Psychosocial Theories Of Health Behavior Research Paper

Prochaska et al. (1992) represented the stages of change as a spiral. People start at the bottom in precontemplation. They then move through the stages in order (contemplation, preparation, action, maintenance) but may relapse to an earlier stage. They may cycle and recycle through the stages several times before achieving successful long-term behavior change.
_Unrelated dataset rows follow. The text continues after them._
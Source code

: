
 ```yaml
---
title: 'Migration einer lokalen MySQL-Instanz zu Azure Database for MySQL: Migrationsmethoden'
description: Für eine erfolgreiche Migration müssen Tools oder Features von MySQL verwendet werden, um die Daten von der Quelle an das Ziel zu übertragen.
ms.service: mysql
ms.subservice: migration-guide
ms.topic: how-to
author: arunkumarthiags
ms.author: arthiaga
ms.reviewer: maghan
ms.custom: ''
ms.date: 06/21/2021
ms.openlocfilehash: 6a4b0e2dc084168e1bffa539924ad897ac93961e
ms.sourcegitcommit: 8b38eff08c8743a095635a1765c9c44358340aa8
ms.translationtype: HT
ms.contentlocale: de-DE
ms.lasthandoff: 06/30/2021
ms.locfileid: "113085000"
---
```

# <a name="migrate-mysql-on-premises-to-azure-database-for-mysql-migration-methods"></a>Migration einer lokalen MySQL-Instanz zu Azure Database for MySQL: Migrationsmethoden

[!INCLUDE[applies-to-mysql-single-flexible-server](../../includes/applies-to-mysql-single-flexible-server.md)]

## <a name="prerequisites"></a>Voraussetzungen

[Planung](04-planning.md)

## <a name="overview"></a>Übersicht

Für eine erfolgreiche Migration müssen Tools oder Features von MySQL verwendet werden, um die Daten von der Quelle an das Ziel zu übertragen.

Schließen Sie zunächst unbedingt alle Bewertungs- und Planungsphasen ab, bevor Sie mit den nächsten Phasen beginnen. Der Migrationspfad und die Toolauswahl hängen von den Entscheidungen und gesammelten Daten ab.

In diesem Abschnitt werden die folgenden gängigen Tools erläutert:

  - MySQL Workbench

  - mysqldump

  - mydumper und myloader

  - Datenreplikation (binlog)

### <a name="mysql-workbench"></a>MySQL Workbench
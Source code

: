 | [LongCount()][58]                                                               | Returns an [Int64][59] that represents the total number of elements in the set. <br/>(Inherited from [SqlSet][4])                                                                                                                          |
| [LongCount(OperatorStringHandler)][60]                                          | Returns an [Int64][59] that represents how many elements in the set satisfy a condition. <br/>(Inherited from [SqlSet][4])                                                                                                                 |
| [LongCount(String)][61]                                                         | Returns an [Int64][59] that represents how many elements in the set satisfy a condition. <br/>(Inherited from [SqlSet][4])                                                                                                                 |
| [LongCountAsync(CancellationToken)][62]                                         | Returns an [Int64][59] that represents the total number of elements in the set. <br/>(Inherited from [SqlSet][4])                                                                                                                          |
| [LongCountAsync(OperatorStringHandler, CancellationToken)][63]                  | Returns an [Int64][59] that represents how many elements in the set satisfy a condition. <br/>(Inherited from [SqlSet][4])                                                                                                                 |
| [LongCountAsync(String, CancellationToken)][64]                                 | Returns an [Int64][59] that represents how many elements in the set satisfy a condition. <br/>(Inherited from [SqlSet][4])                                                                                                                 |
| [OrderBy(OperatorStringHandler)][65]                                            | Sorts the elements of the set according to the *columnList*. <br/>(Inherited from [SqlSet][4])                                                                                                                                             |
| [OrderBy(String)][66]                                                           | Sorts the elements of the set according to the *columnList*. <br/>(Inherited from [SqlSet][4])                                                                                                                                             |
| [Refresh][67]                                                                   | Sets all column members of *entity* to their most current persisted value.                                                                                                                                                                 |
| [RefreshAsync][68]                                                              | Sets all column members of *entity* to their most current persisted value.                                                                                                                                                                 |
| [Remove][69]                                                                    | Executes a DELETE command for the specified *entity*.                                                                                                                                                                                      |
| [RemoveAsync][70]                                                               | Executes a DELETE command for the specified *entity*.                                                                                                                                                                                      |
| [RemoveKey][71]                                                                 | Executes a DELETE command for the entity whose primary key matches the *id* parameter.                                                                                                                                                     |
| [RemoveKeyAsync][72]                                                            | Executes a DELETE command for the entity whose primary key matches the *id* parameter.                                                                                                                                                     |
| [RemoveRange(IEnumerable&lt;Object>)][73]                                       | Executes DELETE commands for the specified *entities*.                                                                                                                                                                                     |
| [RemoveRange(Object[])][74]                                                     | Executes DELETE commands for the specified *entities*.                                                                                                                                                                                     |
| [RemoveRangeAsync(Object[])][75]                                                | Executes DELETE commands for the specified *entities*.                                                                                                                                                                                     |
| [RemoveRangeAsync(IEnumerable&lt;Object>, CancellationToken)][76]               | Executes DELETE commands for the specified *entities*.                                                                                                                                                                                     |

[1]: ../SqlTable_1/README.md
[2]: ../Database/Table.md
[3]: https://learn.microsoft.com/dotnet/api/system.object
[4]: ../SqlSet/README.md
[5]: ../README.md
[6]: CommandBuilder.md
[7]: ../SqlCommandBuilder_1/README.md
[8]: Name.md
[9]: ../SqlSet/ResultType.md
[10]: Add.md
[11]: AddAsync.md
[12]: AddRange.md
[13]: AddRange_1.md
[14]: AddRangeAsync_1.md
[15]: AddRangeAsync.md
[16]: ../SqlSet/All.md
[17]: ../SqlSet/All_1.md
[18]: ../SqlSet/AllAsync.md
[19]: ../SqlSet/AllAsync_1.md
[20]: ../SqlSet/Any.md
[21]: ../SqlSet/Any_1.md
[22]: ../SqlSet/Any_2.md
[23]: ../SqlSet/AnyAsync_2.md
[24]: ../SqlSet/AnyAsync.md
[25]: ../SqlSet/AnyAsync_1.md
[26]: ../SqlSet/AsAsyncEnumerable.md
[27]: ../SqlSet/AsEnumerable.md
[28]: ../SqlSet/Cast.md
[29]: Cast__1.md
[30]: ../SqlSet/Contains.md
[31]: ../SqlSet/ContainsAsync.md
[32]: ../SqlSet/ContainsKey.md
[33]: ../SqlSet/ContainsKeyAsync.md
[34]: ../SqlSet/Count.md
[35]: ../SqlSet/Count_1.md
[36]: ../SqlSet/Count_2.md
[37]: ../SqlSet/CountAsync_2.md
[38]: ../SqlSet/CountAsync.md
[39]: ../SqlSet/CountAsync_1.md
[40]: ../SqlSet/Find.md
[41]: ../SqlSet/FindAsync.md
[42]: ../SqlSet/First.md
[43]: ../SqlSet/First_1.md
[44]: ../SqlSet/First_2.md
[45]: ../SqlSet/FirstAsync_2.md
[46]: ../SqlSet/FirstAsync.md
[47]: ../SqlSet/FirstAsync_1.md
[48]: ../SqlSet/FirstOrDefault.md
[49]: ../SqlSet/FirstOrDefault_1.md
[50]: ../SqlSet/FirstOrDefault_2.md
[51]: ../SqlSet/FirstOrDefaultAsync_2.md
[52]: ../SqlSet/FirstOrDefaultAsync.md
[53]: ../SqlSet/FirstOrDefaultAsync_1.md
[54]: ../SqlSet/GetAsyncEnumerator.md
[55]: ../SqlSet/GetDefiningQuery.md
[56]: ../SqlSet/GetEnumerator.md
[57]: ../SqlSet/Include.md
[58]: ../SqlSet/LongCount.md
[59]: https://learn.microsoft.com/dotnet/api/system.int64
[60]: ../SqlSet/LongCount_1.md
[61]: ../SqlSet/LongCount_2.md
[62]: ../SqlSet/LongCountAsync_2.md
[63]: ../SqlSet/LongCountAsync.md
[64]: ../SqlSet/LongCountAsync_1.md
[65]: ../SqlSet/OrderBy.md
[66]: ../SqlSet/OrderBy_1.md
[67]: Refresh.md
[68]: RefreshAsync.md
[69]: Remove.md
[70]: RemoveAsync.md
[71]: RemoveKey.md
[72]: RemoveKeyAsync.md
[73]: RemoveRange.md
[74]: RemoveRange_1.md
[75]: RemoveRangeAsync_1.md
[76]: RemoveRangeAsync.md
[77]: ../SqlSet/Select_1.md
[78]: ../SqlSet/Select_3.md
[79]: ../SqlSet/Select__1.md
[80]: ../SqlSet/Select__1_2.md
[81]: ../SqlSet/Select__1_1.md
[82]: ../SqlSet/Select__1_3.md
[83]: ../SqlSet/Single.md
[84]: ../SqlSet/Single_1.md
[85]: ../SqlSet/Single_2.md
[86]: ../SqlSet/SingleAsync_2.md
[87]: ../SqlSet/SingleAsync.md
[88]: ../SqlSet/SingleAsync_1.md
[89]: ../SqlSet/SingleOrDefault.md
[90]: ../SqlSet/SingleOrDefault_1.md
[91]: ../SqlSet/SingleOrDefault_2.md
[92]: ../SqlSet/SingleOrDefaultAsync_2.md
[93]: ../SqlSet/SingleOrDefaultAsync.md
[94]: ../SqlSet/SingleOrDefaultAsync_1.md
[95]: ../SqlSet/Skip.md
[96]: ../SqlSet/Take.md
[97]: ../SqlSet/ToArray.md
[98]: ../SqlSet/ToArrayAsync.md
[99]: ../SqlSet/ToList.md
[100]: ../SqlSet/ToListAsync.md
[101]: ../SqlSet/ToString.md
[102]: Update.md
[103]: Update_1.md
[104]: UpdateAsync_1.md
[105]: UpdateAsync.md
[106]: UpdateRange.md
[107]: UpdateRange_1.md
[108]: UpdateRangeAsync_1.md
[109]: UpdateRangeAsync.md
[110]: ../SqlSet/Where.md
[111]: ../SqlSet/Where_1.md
Of the other constructs in the TTM, the 10 processes of change refer to the things that people think and do to help them move through the stages, the pros and cons are the perceived advantages and disadvantages of changing, self-efficacy is borrowed from Bandura’s social cognitive theory, and temptation is a related concept that refers to the degree to which a person expects to feel tempted to lapse in different situations. The TTM is popular among clinicians and practitioners and there is a large body of evidence which is interpreted by its proponents as supporting the model. However, a closer examination of this literature reveals a number of serious problems with the TTM itself and with much of the research based on it (Sutton 2000). These problems include: lack of standardization of measures, particularly of the central construct of stages of change; logical flaws in current staging algorithms; inadequate specification of the causal relationships among the different constructs; misinterpretation of cross-sectional data on stages of change; and confusion concerning the nature of stage models and how they should be tested.

It is unfortunate that the model that has dominated the field to date is surrounded by a ‘thicket of problems,’ to use Bandura’s (1997) phrase. The notion that behavior change involves movement through a sequence of qualitative stages is an important idea that deserves further consideration. Health behavior researchers should turn their attention to the other stage models that have been proposed.

3. Conclusion

One focus of current interest is the ‘intention–behavior gap.’ Researchers in the health behavior field are using Gollwitzer’s (1993) concept of implementation intentions (the intention to do X in situation Y) and related ideas to explain why some people who have strong intentions to achieve a goal succeed whereas others fail, and to try to close this gap using simple interventions (e.g., Orbell et al. 1997). Related to this is the increasing interest in models of self-regulation (Abraham and Johnston 1998). Another trend, which has been apparent in social psychology in recent years and is now being imported into research on health behaviors, is to regard attitudes as being activated automatically (e.g., Fazio 1990). Although this seems to pose a challenge to social cognition models, the two approaches are not necessarily incompatible, especially if the idea is extended to automatic activation of previously formed intentions.

There is a plethora of models of health behavior and new models are continually being developed. Although this can be interpreted as a sign of a field rich in conceptual and theoretical development, it makes it increasingly difficult to accumulate research findings into a coherent body of knowledge. The field would benefit from clearer definition of concepts, greater standardization of measures, more tests of convergent and discriminant validity, greater concentration on a small number of models, and more empirical comparisons of models. The vast majority of studies use nonexperimental between-subjects designs. Obtaining repeated measures on the same individuals would allow models to be tested at the individual level (Hedeker et al. 1996). Experimental manipulation of constructs, as has been done in many studies of PMT, would provide much stronger evidence of causal effects.